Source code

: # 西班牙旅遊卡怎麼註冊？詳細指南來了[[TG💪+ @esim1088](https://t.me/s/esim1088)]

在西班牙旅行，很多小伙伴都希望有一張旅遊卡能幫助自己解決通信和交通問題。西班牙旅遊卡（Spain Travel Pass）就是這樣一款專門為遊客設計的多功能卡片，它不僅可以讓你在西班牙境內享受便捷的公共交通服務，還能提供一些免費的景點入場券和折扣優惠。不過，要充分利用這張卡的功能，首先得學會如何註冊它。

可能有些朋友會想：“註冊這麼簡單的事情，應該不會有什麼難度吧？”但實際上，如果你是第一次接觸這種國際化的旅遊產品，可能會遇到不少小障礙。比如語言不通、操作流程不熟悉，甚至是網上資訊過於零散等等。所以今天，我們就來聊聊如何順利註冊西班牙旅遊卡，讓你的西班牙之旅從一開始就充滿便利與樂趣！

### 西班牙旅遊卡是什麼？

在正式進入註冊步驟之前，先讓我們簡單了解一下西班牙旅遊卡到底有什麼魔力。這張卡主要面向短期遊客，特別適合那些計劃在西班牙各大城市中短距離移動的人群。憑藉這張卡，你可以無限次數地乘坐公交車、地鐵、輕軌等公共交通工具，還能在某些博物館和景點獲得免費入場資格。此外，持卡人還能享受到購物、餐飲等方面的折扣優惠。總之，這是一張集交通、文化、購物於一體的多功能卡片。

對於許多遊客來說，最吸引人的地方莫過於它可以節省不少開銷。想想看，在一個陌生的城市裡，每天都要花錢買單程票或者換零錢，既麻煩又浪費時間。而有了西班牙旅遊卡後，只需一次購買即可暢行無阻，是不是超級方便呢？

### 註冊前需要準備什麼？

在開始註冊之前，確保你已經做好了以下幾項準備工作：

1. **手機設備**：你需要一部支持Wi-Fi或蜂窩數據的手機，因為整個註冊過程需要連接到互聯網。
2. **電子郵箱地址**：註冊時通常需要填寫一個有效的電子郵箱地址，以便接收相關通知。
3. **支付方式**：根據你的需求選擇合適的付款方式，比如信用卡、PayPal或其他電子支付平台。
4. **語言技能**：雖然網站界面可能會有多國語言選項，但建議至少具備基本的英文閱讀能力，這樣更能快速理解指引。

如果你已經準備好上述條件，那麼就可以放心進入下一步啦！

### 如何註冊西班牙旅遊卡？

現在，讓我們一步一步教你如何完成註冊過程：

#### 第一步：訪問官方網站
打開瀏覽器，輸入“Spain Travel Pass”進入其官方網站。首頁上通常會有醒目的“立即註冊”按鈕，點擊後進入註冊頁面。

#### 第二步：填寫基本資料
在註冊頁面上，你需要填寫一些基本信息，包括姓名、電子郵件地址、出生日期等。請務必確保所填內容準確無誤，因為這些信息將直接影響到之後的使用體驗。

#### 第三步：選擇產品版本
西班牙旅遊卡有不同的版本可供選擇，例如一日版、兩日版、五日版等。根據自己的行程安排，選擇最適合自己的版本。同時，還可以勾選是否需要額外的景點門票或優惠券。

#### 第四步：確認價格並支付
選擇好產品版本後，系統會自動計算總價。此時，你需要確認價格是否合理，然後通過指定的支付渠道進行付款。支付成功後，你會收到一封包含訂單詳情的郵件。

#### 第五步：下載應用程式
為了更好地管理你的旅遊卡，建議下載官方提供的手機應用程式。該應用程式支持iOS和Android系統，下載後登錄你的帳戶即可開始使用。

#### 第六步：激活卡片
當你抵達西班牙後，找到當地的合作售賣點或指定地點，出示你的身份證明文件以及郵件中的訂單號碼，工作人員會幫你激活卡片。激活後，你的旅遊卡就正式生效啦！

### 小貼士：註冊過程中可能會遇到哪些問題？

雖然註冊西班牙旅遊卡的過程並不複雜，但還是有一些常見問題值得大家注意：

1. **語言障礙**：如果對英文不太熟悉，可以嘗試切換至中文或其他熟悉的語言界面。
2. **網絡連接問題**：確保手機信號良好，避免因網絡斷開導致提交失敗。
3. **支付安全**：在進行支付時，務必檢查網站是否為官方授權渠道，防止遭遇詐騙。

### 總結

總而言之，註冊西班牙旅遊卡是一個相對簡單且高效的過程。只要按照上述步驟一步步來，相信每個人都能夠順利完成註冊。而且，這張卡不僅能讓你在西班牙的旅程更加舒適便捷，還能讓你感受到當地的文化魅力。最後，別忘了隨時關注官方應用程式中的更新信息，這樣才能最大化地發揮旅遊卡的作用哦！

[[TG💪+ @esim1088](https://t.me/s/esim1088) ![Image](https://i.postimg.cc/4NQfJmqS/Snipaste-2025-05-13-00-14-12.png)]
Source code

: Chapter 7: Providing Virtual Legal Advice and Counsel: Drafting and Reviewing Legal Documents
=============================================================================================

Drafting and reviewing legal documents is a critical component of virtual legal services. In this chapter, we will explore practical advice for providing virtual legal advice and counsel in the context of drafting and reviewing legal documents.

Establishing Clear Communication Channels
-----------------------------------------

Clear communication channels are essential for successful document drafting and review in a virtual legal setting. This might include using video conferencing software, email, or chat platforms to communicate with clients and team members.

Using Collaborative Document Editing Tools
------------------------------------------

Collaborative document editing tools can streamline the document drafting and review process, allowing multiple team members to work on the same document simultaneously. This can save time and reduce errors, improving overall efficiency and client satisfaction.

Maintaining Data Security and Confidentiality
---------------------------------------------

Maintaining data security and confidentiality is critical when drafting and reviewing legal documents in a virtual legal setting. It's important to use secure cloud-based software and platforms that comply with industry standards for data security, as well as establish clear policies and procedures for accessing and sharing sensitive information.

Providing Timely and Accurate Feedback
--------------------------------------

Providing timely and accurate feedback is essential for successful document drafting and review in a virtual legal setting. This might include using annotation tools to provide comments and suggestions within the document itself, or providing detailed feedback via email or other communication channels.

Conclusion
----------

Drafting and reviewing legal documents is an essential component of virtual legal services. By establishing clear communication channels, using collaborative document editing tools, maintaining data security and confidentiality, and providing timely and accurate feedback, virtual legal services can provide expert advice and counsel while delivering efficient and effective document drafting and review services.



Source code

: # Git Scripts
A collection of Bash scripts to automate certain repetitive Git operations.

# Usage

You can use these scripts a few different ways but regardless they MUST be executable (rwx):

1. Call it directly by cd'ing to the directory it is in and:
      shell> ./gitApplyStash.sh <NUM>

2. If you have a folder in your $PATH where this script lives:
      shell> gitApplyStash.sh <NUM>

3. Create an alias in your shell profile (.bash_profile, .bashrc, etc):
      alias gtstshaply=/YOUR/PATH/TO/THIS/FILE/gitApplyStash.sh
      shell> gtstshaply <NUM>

────────────────

**TASK DETAILS**
The response must contain exactly the lines from the one with "2. If you have" through the last line of the material above, both ends included, and no others.

**SOLUTION FOR THIS EXERCISE**
2. If you have a folder in your $PATH where this script lives:
      shell> gitApplyStash.sh <NUM>

3. Create an alias in your shell profile (.bash_profile, .bashrc, etc):
      alias gtstshaply=/YOUR/PATH/TO/THIS/FILE/gitApplyStash.sh
      shell> gtstshaply <NUM>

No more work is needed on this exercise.